Source texts of formatted documents:
····················
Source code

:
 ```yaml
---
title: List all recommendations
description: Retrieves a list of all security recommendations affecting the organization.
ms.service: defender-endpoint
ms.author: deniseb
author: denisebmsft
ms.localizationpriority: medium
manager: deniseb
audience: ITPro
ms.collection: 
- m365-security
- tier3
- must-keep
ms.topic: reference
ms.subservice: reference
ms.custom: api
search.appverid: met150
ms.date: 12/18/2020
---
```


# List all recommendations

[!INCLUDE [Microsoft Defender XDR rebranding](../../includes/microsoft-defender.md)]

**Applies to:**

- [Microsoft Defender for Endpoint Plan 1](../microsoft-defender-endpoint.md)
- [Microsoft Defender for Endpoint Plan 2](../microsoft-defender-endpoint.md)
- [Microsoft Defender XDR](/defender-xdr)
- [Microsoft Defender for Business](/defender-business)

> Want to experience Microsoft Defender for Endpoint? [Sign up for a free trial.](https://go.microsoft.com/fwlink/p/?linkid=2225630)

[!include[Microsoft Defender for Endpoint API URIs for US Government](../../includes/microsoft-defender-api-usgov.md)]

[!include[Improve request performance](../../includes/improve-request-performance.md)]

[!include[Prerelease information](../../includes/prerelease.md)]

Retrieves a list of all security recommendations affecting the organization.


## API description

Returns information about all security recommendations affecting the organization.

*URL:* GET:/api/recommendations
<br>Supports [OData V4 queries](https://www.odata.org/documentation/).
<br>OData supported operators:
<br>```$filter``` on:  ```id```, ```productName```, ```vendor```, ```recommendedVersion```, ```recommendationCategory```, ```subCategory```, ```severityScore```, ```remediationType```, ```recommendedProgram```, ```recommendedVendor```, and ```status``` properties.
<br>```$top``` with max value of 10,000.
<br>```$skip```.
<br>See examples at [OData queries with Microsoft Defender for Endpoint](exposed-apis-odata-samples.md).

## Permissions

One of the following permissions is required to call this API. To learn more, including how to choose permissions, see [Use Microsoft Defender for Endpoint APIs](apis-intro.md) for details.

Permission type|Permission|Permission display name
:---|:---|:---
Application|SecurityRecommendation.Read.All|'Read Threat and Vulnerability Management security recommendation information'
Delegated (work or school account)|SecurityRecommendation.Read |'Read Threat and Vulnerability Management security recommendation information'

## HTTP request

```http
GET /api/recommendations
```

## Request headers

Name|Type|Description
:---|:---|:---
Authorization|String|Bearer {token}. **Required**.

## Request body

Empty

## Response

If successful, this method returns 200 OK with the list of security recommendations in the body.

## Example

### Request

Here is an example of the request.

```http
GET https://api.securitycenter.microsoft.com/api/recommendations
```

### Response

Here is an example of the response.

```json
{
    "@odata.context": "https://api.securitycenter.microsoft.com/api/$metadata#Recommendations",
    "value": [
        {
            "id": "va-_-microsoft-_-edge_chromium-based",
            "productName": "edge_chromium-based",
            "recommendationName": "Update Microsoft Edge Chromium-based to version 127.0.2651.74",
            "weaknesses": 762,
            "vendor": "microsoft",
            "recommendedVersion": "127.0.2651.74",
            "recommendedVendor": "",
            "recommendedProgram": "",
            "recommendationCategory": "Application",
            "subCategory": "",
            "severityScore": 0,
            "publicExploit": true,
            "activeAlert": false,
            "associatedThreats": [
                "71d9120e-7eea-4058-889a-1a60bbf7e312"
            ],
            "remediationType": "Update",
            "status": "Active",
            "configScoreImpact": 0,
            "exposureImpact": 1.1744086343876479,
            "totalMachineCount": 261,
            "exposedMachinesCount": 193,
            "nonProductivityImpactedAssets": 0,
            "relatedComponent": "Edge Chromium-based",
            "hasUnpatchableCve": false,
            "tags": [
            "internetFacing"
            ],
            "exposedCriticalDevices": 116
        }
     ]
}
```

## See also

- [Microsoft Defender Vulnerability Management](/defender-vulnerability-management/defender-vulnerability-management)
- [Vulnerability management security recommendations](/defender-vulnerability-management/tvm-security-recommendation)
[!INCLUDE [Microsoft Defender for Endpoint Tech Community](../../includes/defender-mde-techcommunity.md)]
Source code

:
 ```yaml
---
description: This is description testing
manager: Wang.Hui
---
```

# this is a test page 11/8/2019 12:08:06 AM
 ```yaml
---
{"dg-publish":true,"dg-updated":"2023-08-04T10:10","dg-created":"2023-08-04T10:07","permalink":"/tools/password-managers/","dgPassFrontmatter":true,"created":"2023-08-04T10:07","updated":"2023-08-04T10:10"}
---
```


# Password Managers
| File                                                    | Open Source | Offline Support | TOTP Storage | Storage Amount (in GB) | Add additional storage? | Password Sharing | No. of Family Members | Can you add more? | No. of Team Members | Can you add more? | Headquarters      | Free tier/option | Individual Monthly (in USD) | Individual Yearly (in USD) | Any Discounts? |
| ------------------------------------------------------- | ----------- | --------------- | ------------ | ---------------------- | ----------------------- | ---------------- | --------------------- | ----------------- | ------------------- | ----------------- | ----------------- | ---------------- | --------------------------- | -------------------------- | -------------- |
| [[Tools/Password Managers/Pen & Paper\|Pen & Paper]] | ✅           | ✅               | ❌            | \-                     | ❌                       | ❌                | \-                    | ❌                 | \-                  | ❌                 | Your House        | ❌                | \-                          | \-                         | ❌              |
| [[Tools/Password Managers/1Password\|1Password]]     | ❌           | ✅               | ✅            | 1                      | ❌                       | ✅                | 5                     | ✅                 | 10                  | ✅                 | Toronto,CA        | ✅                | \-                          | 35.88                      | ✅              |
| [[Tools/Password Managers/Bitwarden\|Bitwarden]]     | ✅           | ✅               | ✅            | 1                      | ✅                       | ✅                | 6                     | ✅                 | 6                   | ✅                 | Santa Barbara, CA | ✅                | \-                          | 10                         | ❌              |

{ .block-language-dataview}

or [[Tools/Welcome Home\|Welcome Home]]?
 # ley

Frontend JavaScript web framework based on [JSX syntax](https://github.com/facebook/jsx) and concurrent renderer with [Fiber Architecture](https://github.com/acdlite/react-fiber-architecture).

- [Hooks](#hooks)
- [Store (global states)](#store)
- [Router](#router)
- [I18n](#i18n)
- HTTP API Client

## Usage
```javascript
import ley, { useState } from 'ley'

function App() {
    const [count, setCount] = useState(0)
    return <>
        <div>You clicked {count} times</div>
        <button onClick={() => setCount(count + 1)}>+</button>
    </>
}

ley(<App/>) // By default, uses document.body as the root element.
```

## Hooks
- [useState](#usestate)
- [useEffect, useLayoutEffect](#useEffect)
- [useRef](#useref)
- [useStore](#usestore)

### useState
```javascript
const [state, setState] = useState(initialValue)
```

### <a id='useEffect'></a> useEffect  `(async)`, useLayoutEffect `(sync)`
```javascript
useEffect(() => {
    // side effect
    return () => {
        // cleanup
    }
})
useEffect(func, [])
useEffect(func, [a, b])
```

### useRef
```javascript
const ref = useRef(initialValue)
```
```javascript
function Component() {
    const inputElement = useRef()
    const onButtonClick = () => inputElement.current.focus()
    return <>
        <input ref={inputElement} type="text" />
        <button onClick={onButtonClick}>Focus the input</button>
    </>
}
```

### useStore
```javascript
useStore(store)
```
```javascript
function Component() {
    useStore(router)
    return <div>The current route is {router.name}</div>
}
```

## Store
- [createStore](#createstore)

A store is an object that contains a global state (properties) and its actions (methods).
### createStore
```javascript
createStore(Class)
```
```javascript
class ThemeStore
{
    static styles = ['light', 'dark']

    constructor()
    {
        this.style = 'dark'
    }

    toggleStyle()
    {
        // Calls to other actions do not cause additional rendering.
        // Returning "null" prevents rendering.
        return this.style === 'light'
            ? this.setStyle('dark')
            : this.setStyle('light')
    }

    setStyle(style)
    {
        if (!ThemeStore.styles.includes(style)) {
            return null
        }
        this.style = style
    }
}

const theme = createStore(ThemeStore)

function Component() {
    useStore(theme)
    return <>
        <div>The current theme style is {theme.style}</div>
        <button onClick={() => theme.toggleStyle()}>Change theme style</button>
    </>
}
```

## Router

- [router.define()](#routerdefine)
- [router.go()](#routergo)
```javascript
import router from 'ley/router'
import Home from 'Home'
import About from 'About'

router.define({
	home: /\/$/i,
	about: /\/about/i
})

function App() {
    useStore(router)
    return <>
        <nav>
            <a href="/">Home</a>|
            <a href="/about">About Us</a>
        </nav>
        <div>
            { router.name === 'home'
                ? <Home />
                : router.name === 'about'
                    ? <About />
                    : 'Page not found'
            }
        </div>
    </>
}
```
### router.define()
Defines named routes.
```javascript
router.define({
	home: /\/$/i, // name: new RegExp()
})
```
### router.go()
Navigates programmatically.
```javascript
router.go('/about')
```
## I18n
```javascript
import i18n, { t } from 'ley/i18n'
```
····················
Your instructions:
The reply must be a number and nothing more: the count of lines above that contain the word "securitycenter".

Reply:
2